• **REQUIREMENT**
Which of the lines below contain the string "Feature"? Copy each one.

• **DATA EXCERPTS**
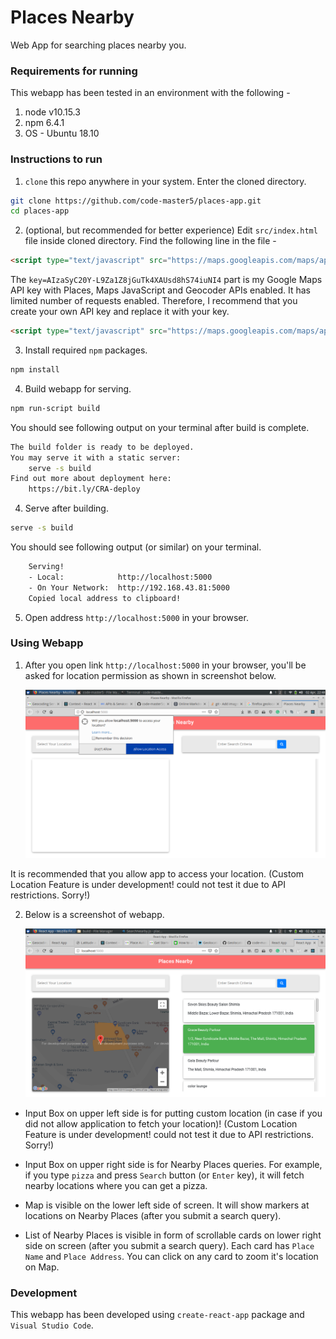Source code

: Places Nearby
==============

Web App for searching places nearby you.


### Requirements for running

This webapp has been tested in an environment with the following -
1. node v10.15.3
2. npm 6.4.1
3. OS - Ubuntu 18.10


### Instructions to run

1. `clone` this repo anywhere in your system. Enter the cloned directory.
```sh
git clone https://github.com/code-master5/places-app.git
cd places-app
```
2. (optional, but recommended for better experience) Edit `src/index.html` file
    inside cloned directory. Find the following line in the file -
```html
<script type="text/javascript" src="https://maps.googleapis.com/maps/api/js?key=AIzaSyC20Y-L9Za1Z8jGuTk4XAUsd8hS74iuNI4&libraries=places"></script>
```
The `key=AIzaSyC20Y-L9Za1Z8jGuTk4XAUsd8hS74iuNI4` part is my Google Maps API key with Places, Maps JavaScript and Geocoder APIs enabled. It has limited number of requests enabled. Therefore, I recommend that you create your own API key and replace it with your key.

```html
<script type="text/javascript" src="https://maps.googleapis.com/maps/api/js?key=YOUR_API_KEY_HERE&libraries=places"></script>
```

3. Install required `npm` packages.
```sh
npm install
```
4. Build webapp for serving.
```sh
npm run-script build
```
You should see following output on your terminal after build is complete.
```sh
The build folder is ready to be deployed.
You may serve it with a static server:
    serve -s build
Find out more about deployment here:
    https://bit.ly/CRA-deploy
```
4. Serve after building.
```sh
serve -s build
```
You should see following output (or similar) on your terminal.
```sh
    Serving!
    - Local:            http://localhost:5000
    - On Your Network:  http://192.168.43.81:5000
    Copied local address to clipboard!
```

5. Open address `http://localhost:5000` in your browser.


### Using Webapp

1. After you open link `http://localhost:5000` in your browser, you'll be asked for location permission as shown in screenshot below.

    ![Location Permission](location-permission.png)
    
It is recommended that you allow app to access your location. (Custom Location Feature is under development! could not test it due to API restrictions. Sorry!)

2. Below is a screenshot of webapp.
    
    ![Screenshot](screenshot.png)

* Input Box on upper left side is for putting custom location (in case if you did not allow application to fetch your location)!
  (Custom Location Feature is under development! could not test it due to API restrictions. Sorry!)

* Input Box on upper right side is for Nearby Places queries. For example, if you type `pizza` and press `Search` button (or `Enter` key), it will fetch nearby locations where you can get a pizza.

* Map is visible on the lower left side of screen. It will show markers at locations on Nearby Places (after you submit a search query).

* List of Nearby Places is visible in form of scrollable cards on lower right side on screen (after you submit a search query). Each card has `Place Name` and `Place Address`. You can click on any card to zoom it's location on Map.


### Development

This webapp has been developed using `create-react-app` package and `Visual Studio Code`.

• **REPLY**
It is recommended that you allow app to access your location. (Custom Location Feature is under development! could not test it due to API restrictions. Sorry!)
  (Custom Location Feature is under development! could not test it due to API restrictions. Sorry!)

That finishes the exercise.